Both teams have loads of skill, but there’s no denying how differently they play the game.
And so the question was whether the Blackhawks’ more aesthetically pleasing brand of hockey would be able to overcome what is clearly the recipe of success in the NHL in the past few years (Boston in 2011, L.A. in 2012), Boston’s disciplined, grinding, physical two-way hockey that is rolling into high gear through three games of the Cup finals.
The score was only 2-0 Monday night in Game 3 at a rocking TD Garden, but the ice was way more tilted than that, with the Bruins owning the puck, forcing turnovers and looking like a team that has created a bit of separation in what otherwise had been such a close series in Chicago in the opening two games.
Don’t fool yourself, this was a no-doubt Bruins victory Monday night.
It might not have been the 8-1 drubbing Boston dropped on Vancouver when the series shifted here in 2011 for Game 3, but there was that similar feeling at TD Garden, the feeling that the visiting team was hanging on all night.
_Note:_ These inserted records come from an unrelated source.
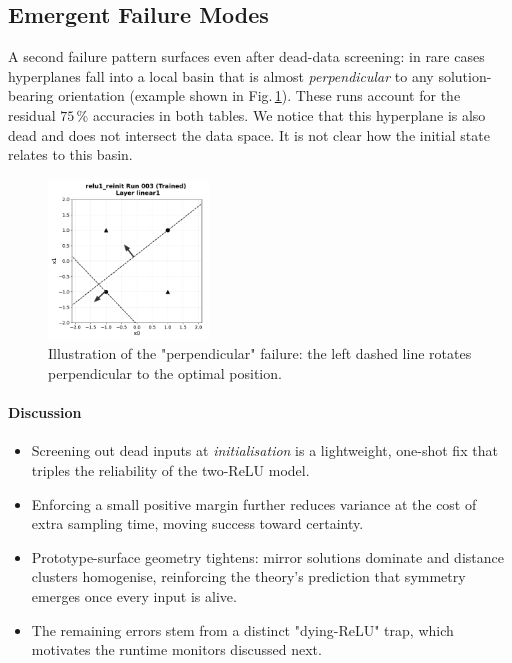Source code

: \subsection*{Emergent Failure Modes}
A second failure pattern surfaces even after dead-data screening:
in rare cases hyperplanes fall into a local basin that is almost
\emph{perpendicular} to any solution-bearing orientation (example shown in Fig.\,\ref{fig:reinit-bad}).
These runs account for the residual $75\,\%$ accuracies in both tables. 
We notice that this hyperplane is also dead and does not intersect the data space.
It is not clear how the initial state relates to this basin.

\begin{figure}[h]
  \centering
  \includegraphics[width=0.38\textwidth]{relu1/figs/reinit_bad_example.pdf}
  \caption{Illustration of the "perpendicular" failure: the left dashed
           line rotates perpendicular to the optimal position.}
  \label{fig:reinit-bad}
\end{figure}

\paragraph{Discussion}
\begin{itemize}
  \item Screening out dead inputs at \emph{initialisation} is a
        lightweight, one-shot fix that triples the reliability of the
        two-ReLU model.
  \item Enforcing a small positive margin further reduces variance at the
        cost of extra sampling time, moving success toward certainty.
  \item Prototype-surface geometry tightens: mirror solutions dominate
        and distance clusters homogenise, reinforcing the theory's
        prediction that symmetry emerges once every input is alive.
  \item The remaining errors stem from a distinct "dying-ReLU" 
        trap, which motivates the runtime monitors discussed next.
\end{itemize}

\hrulefill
It certainly didn’t help that the Hawks were without star winger Marian Hossa, who took warm-up but then surprised everyone when he was pulled out before game time with an upper-body injury.
"It’s something we were prepared for all day that he might not play," Hawks captain Jonathan Toews said. "It happens sometimes: You’re missing one of your best players, and you’ve got to find a way to play without him. We always say it’s an opportunity for the guys to step up. The guys that got more ice time tonight played well. We’ve just got to find a way to win."
Nobody in the Blackhawks' dressing room was using Hossa’s absence as an excuse, but the reality is that, especially when it comes to road games, Chicago desperately missed the Slovak star’s ability to protect the puck and force offensive chances with the strength he has going to the net.
"We were prepared," Blackhawks winger Patrick Sharp said of playing without Hossa. "We have a good, deep team in here. It’s tough when you lose a top guy like that, but we have plenty of guys to fill in. We’re not going to worry about it."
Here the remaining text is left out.